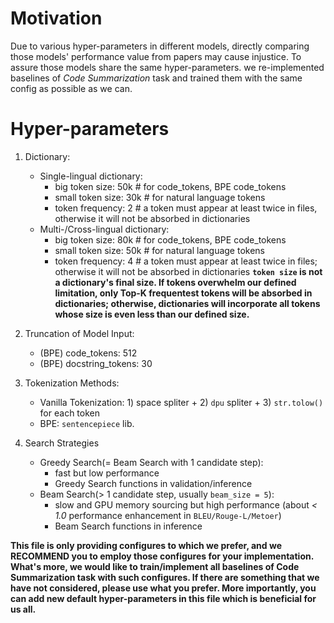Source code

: # Motivation
Due to various hyper-parameters in different models, 
directly comparing those models' performance value from papers may cause injustice.
To assure those models share the same hyper-parameters. we re-implemented baselines of *Code Summarization* task and
trained them with the same config as possible as we can.

# Hyper-parameters
1. Dictionary:
    - Single-lingual dictionary: 
        - big token size: 50k # for code_tokens, BPE code_tokens
        - small token size: 30k # for natural language tokens
        - token frequency: 2 # a token must appear at least twice in files, otherwise it will not be absorbed in dictionaries
    - Multi-/Cross-lingual dictionary: 
        - big token size: 80k # for code_tokens, BPE code_tokens
        - small token size: 50k # for natural language tokens
        - token frequency: 4 # a token must appear at least twice in files; otherwise it will not be absorbed in dictionaries
    **```token size``` is not a dictionary's final size. 
    If tokens overwhelm our defined limitation, only Top-K frequentest tokens will be absorbed in dictionaries;
    otherwise, dictionaries will incorporate all tokens whose size is even less than our defined size.**

2. Truncation of Model Input:
    - (BPE) code_tokens: 512
    - (BPE) docstring_tokens: 30

3. Tokenization Methods:
    - Vanilla Tokenization: 1) space spliter + 2) ```dpu``` spliter + 3) ```str.tolow()``` for each token
    - BPE: ```sentencepiece``` lib.

4. Search Strategies
    - Greedy Search(= Beam Search with 1 candidate step):
        - fast but low performance
        - Greedy Search functions in validation/inference
    - Beam Search(> 1 candidate step, usually ```beam_size = 5```):
        - slow and GPU memory sourcing but high performance (about *< 1.0* performance enhancement in ```BLEU/Rouge-L/Metoer```)
        - Beam Search functions in inference

**This file is only providing configures to which we prefer, and we RECOMMEND you to employ those configures for your implementation. 
What's more, we would like to train/implement all baselines of Code Summarization task with such configures. 
If there are something that we have not considered, please use what you prefer. 
More importantly, you can add new default hyper-parameters in this file which is beneficial for us all.**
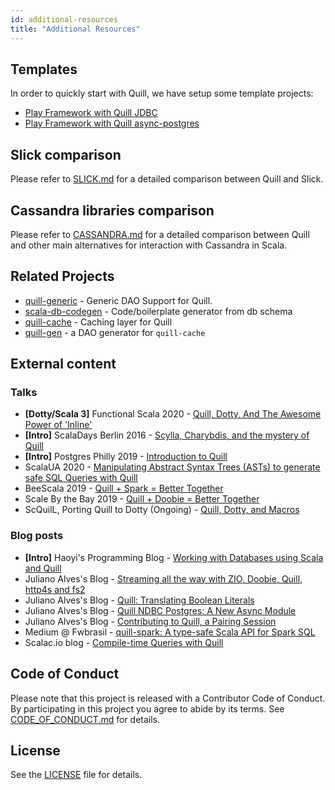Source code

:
 ```yaml
---
id: additional-resources 
title: "Additional Resources"
---
```


## Templates

In order to quickly start with Quill, we have setup some template projects:

* [Play Framework with Quill JDBC](https://github.com/getquill/play-quill-jdbc)
* [Play Framework with Quill async-postgres](https://github.com/jeffmath/play-quill-async-postgres-example)

## Slick comparison

Please refer to [SLICK.md](https://github.com/getquill/quill/blob/master/SLICK.md) for a detailed comparison between Quill and Slick.

## Cassandra libraries comparison

Please refer to [CASSANDRA.md](https://github.com/getquill/quill/blob/master/CASSANDRA.md) for a detailed comparison between Quill and other main alternatives for interaction with Cassandra in Scala.

## Related Projects
* [quill-generic](https://github.com/ajozwik/quill-generic) - Generic DAO Support for Quill.
* [scala-db-codegen](https://github.com/olafurpg/scala-db-codegen) - Code/boilerplate generator from db schema
* [quill-cache](https://github.com/mslinn/quill-cache/) - Caching layer for Quill
* [quill-gen](https://github.com/mslinn/quill-gen/) - a DAO generator for `quill-cache`

## External content

### Talks

- **[Dotty/Scala 3]** Functional Scala 2020 - [Quill, Dotty, And The Awesome Power of 'Inline'](https://www.youtube.com/watch?v=SmBpGkIsJIU)
- **[Intro]** ScalaDays Berlin 2016 - [Scylla, Charybdis, and the mystery of Quill](https://www.youtube.com/watch?v=nqSYccoSeio)
- **[Intro]** Postgres Philly 2019 - [Introduction to Quill](https://www.youtube.com/watch?v=RVs-T5iFdQI)
- ScalaUA 2020 - [Manipulating Abstract Syntax Trees (ASTs) to generate safe SQL Queries with Quill](https://www.youtube.com/watch?v=aY8DrjE9lIY)
- BeeScala 2019 - [Quill + Spark = Better Together](https://www.youtube.com/watch?v=EXISmUXBXu8)
- Scale By the Bay 2019 - [Quill + Doobie = Better Together](https://www.youtube.com/watch?v=1WVjkP_G2cA)
- ScQuilL, Porting Quill to Dotty (Ongoing) - [Quill, Dotty, and Macros](https://www.youtube.com/playlist?list=PLqky8QybCVQYNZY_MNJpkjFKT-dAdHQDX)

### Blog posts

- **[Intro]** Haoyi's Programming Blog - [Working with Databases using Scala and Quill](http://www.lihaoyi.com/post/WorkingwithDatabasesusingScalaandQuill.html)
- Juliano Alves's Blog - [Streaming all the way with ZIO, Doobie, Quill, http4s and fs2](https://juliano-alves.com/2020/06/15/streaming-all-the-way-zio-doobie-quill-http4s-fs2/)
- Juliano Alves's Blog - [Quill: Translating Boolean Literals](https://juliano-alves.com/2020/09/14/quill-translating-boolean-literals/)
- Juliano Alves's Blog - [Quill NDBC Postgres: A New Async Module](https://juliano-alves.com/2019/11/29/quill-ndbc-postgres-a-new-async-module/)
- Juliano Alves's Blog - [Contributing to Quill, a Pairing Session](https://juliano-alves.com/2019/11/18/contributing-to-quill-a-pairing-session/)
- Medium @ Fwbrasil - [quill-spark: A type-safe Scala API for Spark SQL](https://medium.com/@fwbrasil/quill-spark-a-type-safe-scala-api-for-spark-sql-2672e8582b0d)
- Scalac.io blog - [Compile-time Queries with Quill](https://web.archive.org/web/20170512003505/https://blog.scalac.io/2016/07/21/compile-time-queries-with-quill.html)

## Code of Conduct

Please note that this project is released with a Contributor Code of Conduct. By participating in this project you agree to abide by its terms. See [CODE_OF_CONDUCT.md](https://github.com/getquill/quill/blob/master/CODE_OF_CONDUCT.md) for details.

## License

See the [LICENSE](https://github.com/getquill/quill/blob/master/LICENSE.txt) file for details.

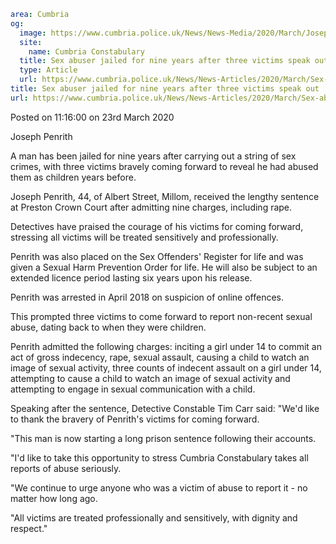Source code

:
```yaml
area: Cumbria
og:
  image: https://www.cumbria.police.uk/News/News-Media/2020/March/Joseph-Penrithjpg.jpg
  site:
    name: Cumbria Constabulary
  title: Sex abuser jailed for nine years after three victims speak out
  type: Article
  url: https://www.cumbria.police.uk/News/News-Articles/2020/March/Sex-abuser-jailed-for-nine-years-after-three-victims-speak-out.aspx
title: Sex abuser jailed for nine years after three victims speak out
url: https://www.cumbria.police.uk/News/News-Articles/2020/March/Sex-abuser-jailed-for-nine-years-after-three-victims-speak-out.aspx
```

Posted on 11:16:00 on 23rd March 2020

Joseph Penrith

A man has been jailed for nine years after carrying out a string of sex crimes, with three victims bravely coming forward to reveal he had abused them as children years before.

Joseph Penrith, 44, of Albert Street, Millom, received the lengthy sentence at Preston Crown Court after admitting nine charges, including rape.

Detectives have praised the courage of his victims for coming forward, stressing all victims will be treated sensitively and professionally.

Penrith was also placed on the Sex Offenders' Register for life and was given a Sexual Harm Prevention Order for life. He will also be subject to an extended licence period lasting six years upon his release.

Penrith was arrested in April 2018 on suspicion of online offences.

This prompted three victims to come forward to report non-recent sexual abuse, dating back to when they were children.

Penrith admitted the following charges: inciting a girl under 14 to commit an act of gross indecency, rape, sexual assault, causing a child to watch an image of sexual activity, three counts of indecent assault on a girl under 14, attempting to cause a child to watch an image of sexual activity and attempting to engage in sexual communication with a child.

Speaking after the sentence, Detective Constable Tim Carr said: "We'd like to thank the bravery of Penrith's victims for coming forward.

"This man is now starting a long prison sentence following their accounts.

"I'd like to take this opportunity to stress Cumbria Constabulary takes all reports of abuse seriously.

"We continue to urge anyone who was a victim of abuse to report it - no matter how long ago.

"All victims are treated professionally and sensitively, with dignity and respect."
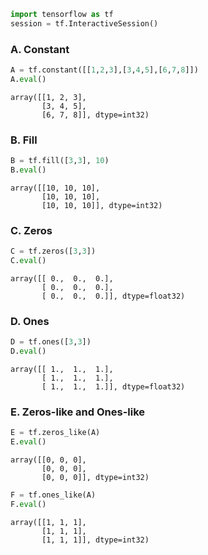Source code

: 
```python
import tensorflow as tf
session = tf.InteractiveSession()
```

### A. Constant


```python
A = tf.constant([[1,2,3],[3,4,5],[6,7,8]])
A.eval()
```




    array([[1, 2, 3],
           [3, 4, 5],
           [6, 7, 8]], dtype=int32)



### B. Fill


```python
B = tf.fill([3,3], 10)
B.eval()
```




    array([[10, 10, 10],
           [10, 10, 10],
           [10, 10, 10]], dtype=int32)



### C. Zeros


```python
C = tf.zeros([3,3])
C.eval()
```




    array([[ 0.,  0.,  0.],
           [ 0.,  0.,  0.],
           [ 0.,  0.,  0.]], dtype=float32)



### D. Ones


```python
D = tf.ones([3,3])
D.eval()
```




    array([[ 1.,  1.,  1.],
           [ 1.,  1.,  1.],
           [ 1.,  1.,  1.]], dtype=float32)



### E. Zeros-like and Ones-like


```python
E = tf.zeros_like(A)
E.eval()
```




    array([[0, 0, 0],
           [0, 0, 0],
           [0, 0, 0]], dtype=int32)




```python
F = tf.ones_like(A)
F.eval()
```




    array([[1, 1, 1],
           [1, 1, 1],
           [1, 1, 1]], dtype=int32)


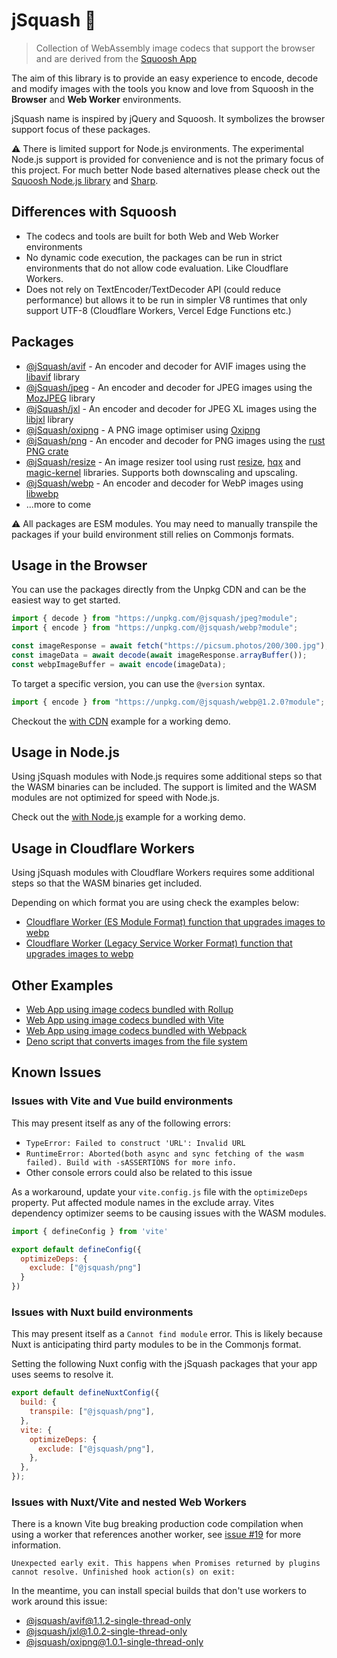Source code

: # jSquash 🥝

> Collection of WebAssembly image codecs that support the browser and are derived from the [Squoosh App](https://github.com/GoogleChromeLabs/squoosh)

The aim of this library is to provide an easy experience to encode, decode and modify images with the tools you know and love from Squoosh in the **Browser** and **Web Worker** environments.

jSquash name is inspired by jQuery and Squoosh. It symbolizes the browser support focus of these packages.

⚠️ There is limited support for Node.js environments. The experimental Node.js support is provided for convenience and is not the primary focus of this project. For much better Node based alternatives please check out the [Squoosh Node.js library](https://github.com/GoogleChromeLabs/squoosh/tree/918c596cba36a46ff3d7aa8ffd69580bd22528e2/libsquoosh) and [Sharp](https://github.com/lovell/sharp).

## Differences with Squoosh

- The codecs and tools are built for both Web and Web Worker environments
- No dynamic code execution, the packages can be run in strict environments that do not allow code evaluation. Like Cloudflare Workers.
- Does not rely on TextEncoder/TextDecoder API (could reduce performance) but allows it to be run in simpler V8 runtimes that only support UTF-8 (Cloudflare Workers, Vercel Edge Functions etc.)

## Packages

- [@jSquash/avif](/packages/avif) - An encoder and decoder for AVIF images using the [libavif](https://github.com/AOMediaCodec/libavif) library
- [@jSquash/jpeg](/packages/jpeg) - An encoder and decoder for JPEG images using the [MozJPEG](https://github.com/mozilla/mozjpeg) library
- [@jSquash/jxl](/packages/jxl) - An encoder and decoder for JPEG XL images using the [libjxl](https://github.com/libjxl/libjxl) library
- [@jSquash/oxipng](/packages/oxipng) - A PNG image optimiser using [Oxipng](https://github.com/shssoichiro/oxipng)
- [@jSquash/png](/packages/png) - An encoder and decoder for PNG images using the [rust PNG crate](https://docs.rs/png/0.11.0/png/)
- [@jSquash/resize](/packages/resize) - An image resizer tool using rust [resize](https://github.com/PistonDevelopers/resize), [hqx](https://github.com/CryZe/wasmboy-rs/tree/master/hqx) and [magic-kernel](https://github.com/SevInf/magic-kernel-rust) libraries. Supports both downscaling and upscaling.
- [@jSquash/webp](/packages/webp) - An encoder and decoder for WebP images using [libwebp](https://github.com/webmproject/libwebp)
- ...more to come

⚠️ All packages are ESM modules. You may need to manually transpile the packages if your build environment still relies on Commonjs formats.

## Usage in the Browser

You can use the packages directly from the Unpkg CDN and can be the easiest way to get started.

```js
import { decode } from "https://unpkg.com/@jsquash/jpeg?module";
import { encode } from "https://unpkg.com/@jsquash/webp?module";

const imageResponse = await fetch("https://picsum.photos/200/300.jpg");
const imageData = await decode(await imageResponse.arrayBuffer());
const webpImageBuffer = await encode(imageData);
```

To target a specific version, you can use the `@version` syntax.
```js
import { encode } from "https://unpkg.com/@jsquash/webp@1.2.0?module";
```

Checkout the [with CDN](/examples/with-cdn) example for a working demo.

## Usage in Node.js

Using jSquash modules with Node.js requires some additional steps so that the WASM binaries can be included.
The support is limited and the WASM modules are not optimized for speed with Node.js.

Check out the [with Node.js](/examples/with-node) example for a working demo.

## Usage in Cloudflare Workers

Using jSquash modules with Cloudflare Workers requires some additional steps so that the WASM binaries get included.

Depending on which format you are using check the examples below:
- [Cloudflare Worker (ES Module Format) function that upgrades images to webp](/examples/cloudflare-worker-esm-format)
- [Cloudflare Worker (Legacy Service Worker Format) function that upgrades images to webp](/examples/cloudflare-worker)

## Other Examples

- [Web App using image codecs bundled with Rollup](/examples/with-rollup)
- [Web App using image codecs bundled with Vite](/examples/with-vite)
- [Web App using image codecs bundled with Webpack](/examples/with-webpack)
- [Deno script that converts images from the file system](/examples/with-deno)

## Known Issues

### Issues with Vite and Vue build environments

This may present itself as any of the following errors:
- `TypeError: Failed to construct 'URL': Invalid URL`
- `RuntimeError: Aborted(both async and sync fetching of the wasm failed). Build with -sASSERTIONS for more info.`
- Other console errors could also be related to this issue

As a workaround, update your `vite.config.js` file with the `optimizeDeps` property. Put affected module names in the exclude array. Vites dependency optimizer seems to be causing issues with the WASM modules.

```js
import { defineConfig } from 'vite'

export default defineConfig({
  optimizeDeps: {
    exclude: ["@jsquash/png"]
  }
})
```

### Issues with Nuxt build environments

This may present itself as a `Cannot find module` error. This is likely because Nuxt is anticipating third party modules to be in the Commonjs format.

Setting the following Nuxt config with the jSquash packages that your app uses seems to resolve it.

```js
export default defineNuxtConfig({
  build: {
    transpile: ["@jsquash/png"],
  },
  vite: {
    optimizeDeps: {
      exclude: ["@jsquash/png"],
    },
  },
});
```

### Issues with Nuxt/Vite and nested Web Workers

There is a known Vite bug breaking production code compilation when using a worker that references another worker, see [issue #19](https://github.com/jamsinclair/jSquash/issues/19) for more information.

```
Unexpected early exit. This happens when Promises returned by plugins cannot resolve. Unfinished hook action(s) on exit:
```

In the meantime, you can install special builds that don't use workers to work around this issue:
- [@jsquash/avif@1.1.2-single-thread-only](https://www.npmjs.com/package/@jsquash/avif/v/1.1.2-single-thread-only)
- [@jsquash/jxl@1.0.2-single-thread-only](https://www.npmjs.com/package/@jsquash/jxl/v/1.0.2-single-thread-only)
- [@jsquash/oxipng@1.0.1-single-thread-only](https://www.npmjs.com/package/@jsquash/oxipng/v/1.0.1-single-thread-only)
◇ ◇ ◇
* _WHAT IS REQUIRED_: Reproduce every line in the data that has the word "export" in it.

* _ANSWER SECTION_:
export default defineConfig({
export default defineNuxtConfig({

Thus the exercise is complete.